Analyzing unmappable ("camouflaged") genome regions in UK Biobank exome sequencing data using the LPA gene as a model.

Principal Investigator: Dr Sebastian Schoenherr
Approved Research ID: 62905
Approval date: July 27th 2020

Lay summary

The human genome includes still thousands of regions that cannot be properly analysed (called camouflaged or dark regions). The affected genes belong to pathways important to human health, development and reproduction and represent nearly one third of all human protein-coding genes.

In this project, we will analyze in depth such a region, which has also a very large impact on human health, the LPA gene. This gene regulates the Lipoprotein(a) [Lp(a)] concentrations, which are among the strongest genetic risk factors for cardiovascular diseases, myocardial infarction and aortic valve calcification. Moreover, they have been implicated as a risk factor for type 2 diabetes. Lp(a) levels are regulated nearly exclusively genetically by genetic variation in the LPA gene but most of the gene is located in a hitherto not analyzable region named the "KIV-2 repeat". Therefore despite its tremendous importance of LPA for cardiovascular disease and human health little is known about how genetic variation in LPA regulates Lp(a) concentrations in detail. Indeed, about one fifth of the general population (>100 million people in Europe) presents genetically increased Lp(a) levels and thus a better understanding of the mechanisms that regulate Lp(a) can provide a tremendous impact on public health.

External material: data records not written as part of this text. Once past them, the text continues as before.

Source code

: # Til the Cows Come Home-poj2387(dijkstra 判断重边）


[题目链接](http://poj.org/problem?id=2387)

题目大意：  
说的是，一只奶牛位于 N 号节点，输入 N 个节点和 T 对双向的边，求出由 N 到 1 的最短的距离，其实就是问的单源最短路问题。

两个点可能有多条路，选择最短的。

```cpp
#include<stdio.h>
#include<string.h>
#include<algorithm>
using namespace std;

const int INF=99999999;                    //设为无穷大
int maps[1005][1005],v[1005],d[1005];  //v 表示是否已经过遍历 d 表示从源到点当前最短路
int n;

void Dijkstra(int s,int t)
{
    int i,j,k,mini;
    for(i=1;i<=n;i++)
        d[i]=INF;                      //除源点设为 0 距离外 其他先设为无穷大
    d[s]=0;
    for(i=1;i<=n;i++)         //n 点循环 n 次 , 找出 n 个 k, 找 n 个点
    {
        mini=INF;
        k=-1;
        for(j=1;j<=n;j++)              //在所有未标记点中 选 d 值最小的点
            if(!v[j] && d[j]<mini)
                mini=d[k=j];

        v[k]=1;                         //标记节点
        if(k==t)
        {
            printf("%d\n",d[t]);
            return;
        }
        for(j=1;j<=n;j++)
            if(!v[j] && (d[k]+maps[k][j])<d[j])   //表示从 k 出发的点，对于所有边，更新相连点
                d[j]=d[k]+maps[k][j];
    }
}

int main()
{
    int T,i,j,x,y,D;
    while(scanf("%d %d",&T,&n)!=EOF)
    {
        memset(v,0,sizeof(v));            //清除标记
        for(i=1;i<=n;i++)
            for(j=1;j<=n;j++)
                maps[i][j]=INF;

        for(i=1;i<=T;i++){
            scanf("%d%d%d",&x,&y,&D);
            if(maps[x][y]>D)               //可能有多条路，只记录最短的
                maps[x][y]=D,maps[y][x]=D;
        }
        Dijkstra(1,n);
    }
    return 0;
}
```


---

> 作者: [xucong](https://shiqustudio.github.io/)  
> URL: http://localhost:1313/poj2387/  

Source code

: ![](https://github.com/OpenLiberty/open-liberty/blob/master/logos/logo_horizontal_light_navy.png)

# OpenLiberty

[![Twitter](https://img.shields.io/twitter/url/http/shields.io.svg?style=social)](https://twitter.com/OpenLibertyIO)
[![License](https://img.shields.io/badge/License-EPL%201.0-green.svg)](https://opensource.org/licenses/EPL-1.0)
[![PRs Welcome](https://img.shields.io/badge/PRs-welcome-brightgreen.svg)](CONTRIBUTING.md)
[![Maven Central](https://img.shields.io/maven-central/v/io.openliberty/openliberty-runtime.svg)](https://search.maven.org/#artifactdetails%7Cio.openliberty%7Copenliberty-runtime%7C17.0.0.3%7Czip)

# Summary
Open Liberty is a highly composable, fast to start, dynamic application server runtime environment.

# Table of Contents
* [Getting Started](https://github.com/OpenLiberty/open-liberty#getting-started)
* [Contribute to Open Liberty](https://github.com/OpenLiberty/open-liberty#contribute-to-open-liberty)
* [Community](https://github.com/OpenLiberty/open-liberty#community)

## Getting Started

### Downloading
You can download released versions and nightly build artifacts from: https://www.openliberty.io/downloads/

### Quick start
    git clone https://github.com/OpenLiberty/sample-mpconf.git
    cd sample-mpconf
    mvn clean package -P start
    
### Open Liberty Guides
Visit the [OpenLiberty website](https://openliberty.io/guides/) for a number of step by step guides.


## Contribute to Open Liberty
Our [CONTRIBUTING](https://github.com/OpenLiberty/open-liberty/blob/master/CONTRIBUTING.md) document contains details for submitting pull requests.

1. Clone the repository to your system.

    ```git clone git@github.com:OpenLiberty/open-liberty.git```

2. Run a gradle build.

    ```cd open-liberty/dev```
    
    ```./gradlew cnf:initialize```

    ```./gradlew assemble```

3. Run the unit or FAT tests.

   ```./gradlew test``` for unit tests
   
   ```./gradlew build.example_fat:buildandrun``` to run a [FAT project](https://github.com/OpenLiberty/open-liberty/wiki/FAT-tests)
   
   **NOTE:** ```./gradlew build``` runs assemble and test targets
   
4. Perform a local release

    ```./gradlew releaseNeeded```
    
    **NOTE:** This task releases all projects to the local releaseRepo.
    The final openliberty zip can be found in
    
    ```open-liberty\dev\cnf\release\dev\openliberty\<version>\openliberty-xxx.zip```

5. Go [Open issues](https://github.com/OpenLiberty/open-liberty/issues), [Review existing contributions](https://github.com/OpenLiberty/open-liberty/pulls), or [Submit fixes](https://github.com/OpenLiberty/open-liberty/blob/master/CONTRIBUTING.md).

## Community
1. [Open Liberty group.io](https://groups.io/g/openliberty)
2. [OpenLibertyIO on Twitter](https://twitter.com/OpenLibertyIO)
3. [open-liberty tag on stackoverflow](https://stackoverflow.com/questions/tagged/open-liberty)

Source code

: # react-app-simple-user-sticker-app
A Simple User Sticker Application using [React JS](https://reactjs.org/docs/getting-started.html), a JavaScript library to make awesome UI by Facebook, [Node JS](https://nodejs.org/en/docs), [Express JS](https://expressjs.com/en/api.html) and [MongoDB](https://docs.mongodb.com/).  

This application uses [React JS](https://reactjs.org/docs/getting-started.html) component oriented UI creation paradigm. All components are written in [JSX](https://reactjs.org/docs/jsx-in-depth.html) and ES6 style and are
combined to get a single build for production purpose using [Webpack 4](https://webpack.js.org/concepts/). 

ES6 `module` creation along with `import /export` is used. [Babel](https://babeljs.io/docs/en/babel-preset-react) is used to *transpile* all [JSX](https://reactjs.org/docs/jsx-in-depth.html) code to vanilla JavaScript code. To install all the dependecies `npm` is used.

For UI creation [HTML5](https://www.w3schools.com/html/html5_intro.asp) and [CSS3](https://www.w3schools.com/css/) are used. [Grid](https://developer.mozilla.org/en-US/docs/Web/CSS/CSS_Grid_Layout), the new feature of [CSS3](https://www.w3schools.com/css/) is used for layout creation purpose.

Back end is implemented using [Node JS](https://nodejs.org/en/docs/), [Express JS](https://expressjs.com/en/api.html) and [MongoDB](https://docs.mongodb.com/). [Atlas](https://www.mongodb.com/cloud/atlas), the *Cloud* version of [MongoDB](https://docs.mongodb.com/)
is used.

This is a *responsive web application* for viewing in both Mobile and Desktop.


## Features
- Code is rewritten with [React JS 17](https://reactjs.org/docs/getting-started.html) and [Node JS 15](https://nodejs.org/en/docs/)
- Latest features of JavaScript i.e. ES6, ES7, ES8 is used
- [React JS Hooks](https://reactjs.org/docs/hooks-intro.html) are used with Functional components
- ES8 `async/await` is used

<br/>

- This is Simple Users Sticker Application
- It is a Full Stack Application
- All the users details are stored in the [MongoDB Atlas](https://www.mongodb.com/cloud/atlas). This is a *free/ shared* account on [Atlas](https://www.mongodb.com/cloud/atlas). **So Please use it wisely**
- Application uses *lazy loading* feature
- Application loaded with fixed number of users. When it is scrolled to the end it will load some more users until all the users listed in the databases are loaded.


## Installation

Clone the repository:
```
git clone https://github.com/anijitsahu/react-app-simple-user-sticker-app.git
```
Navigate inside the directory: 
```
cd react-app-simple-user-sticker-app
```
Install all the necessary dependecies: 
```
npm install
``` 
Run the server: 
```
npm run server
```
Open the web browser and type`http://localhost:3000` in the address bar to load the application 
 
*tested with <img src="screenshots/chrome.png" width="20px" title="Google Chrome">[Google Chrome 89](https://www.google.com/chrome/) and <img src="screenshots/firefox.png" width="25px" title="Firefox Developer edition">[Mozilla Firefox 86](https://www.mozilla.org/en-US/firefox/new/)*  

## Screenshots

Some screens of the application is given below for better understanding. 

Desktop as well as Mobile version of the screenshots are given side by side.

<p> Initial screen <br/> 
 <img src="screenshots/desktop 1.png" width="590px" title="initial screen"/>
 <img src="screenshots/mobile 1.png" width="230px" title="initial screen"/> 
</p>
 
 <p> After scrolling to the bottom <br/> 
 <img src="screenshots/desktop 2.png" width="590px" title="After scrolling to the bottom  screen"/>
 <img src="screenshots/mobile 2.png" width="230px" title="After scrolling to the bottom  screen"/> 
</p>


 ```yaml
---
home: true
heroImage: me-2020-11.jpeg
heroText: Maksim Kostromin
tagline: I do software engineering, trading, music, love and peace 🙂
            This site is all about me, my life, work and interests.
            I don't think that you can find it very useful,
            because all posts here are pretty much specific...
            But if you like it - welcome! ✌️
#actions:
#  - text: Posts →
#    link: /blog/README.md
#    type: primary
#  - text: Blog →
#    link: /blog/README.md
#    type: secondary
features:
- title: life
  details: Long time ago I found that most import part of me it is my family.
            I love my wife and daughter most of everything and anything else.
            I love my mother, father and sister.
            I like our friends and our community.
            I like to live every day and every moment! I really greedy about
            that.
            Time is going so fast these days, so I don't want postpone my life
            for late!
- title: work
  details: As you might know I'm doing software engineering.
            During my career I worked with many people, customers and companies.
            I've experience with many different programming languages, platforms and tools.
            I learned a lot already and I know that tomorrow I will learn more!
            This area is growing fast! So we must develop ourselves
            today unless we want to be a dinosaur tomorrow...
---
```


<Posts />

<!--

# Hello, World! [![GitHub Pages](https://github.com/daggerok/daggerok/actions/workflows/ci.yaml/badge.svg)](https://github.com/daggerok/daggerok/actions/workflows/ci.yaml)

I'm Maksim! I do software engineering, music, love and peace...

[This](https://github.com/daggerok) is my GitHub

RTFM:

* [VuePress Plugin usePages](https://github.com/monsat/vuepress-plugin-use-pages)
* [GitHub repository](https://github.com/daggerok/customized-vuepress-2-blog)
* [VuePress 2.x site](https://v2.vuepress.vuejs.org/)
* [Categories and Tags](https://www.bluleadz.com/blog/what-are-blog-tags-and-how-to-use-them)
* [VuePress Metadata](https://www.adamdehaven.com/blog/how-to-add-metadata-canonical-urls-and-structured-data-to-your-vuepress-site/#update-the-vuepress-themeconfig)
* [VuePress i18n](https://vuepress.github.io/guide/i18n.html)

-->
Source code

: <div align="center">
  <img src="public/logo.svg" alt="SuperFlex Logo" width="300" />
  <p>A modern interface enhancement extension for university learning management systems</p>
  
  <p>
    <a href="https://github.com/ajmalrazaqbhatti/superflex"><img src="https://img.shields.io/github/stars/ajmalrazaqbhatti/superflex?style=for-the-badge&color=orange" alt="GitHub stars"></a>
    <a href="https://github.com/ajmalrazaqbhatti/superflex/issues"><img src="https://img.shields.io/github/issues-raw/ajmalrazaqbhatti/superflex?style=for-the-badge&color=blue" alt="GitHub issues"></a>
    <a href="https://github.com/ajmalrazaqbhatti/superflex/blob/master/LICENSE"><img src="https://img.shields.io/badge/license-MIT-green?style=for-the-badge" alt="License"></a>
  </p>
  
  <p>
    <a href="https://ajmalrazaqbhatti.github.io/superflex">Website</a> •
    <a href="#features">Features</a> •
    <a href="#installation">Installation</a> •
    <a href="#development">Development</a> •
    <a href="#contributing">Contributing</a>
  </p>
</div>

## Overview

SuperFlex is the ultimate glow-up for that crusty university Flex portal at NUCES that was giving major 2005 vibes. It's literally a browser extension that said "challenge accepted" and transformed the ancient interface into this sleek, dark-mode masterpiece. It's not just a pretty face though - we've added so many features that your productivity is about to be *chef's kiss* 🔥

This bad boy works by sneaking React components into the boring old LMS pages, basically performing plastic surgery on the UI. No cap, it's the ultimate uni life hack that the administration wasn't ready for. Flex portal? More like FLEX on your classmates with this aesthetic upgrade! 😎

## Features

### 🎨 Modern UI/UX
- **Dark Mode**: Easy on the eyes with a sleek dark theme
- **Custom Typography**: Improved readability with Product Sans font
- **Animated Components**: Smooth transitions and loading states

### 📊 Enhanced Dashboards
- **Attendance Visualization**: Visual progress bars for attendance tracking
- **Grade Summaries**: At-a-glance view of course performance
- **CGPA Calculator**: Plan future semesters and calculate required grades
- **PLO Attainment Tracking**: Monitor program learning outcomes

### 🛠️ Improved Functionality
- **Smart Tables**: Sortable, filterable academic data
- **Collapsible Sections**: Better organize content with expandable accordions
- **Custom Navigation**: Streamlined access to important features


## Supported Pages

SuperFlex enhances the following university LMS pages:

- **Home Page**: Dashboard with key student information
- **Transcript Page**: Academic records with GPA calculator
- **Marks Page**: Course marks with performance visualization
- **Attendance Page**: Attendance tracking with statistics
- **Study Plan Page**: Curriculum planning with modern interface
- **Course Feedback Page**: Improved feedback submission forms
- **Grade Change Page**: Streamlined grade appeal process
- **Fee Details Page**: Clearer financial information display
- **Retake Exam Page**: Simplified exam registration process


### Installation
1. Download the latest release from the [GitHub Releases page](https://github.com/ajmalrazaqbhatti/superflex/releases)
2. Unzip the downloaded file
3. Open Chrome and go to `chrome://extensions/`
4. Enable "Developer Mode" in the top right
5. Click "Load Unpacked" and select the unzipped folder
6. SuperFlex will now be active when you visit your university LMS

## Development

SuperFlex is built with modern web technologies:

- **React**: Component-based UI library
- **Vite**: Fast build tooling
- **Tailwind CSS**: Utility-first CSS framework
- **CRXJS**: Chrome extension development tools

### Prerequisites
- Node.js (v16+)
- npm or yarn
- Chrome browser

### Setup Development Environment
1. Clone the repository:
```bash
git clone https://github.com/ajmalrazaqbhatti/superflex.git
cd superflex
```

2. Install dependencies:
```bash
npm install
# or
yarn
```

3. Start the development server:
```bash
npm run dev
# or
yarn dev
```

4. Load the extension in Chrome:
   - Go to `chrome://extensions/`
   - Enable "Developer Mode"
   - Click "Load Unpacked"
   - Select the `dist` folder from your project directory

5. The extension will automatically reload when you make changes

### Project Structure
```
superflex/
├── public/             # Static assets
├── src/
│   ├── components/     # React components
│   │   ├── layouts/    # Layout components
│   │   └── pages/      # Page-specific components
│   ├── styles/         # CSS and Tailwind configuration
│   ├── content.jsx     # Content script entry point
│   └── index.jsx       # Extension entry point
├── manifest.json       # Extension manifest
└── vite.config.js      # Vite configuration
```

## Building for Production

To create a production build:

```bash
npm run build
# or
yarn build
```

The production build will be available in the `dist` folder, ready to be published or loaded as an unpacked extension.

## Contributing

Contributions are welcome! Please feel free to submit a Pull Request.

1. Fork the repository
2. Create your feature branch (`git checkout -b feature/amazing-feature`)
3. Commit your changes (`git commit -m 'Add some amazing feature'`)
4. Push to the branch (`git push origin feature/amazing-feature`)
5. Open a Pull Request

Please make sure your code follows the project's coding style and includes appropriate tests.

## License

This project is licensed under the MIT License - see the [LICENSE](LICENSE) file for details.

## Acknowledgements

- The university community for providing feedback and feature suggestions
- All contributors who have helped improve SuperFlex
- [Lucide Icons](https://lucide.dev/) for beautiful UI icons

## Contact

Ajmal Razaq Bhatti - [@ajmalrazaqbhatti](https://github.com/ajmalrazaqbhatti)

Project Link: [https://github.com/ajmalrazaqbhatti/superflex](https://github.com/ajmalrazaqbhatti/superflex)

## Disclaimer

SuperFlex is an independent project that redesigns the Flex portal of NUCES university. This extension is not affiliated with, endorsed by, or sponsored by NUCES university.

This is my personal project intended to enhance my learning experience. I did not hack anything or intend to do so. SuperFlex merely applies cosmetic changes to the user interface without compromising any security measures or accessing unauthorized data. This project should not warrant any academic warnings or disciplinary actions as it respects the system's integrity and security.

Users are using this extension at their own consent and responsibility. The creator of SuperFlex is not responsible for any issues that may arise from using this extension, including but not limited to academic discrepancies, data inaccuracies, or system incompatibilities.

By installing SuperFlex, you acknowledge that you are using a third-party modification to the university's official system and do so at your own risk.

In this project we will apply to this gene new bioinformatic and statistical approaches that we have developed for previous smaller studies. We aim at evaluating our approaches to (1) search for novel variants in the LPA gene that influence Lp(a) concentrations, cardiovascular risk and human health, (2) expand our approach also to other clinically camouflaged protein-coding regions and (3) finally provide the scientific community with a computational pipeline to efficiently analyse such complex regions in very large studies like UK Biobank. We expect a time frame of 3 years to provide results to the community.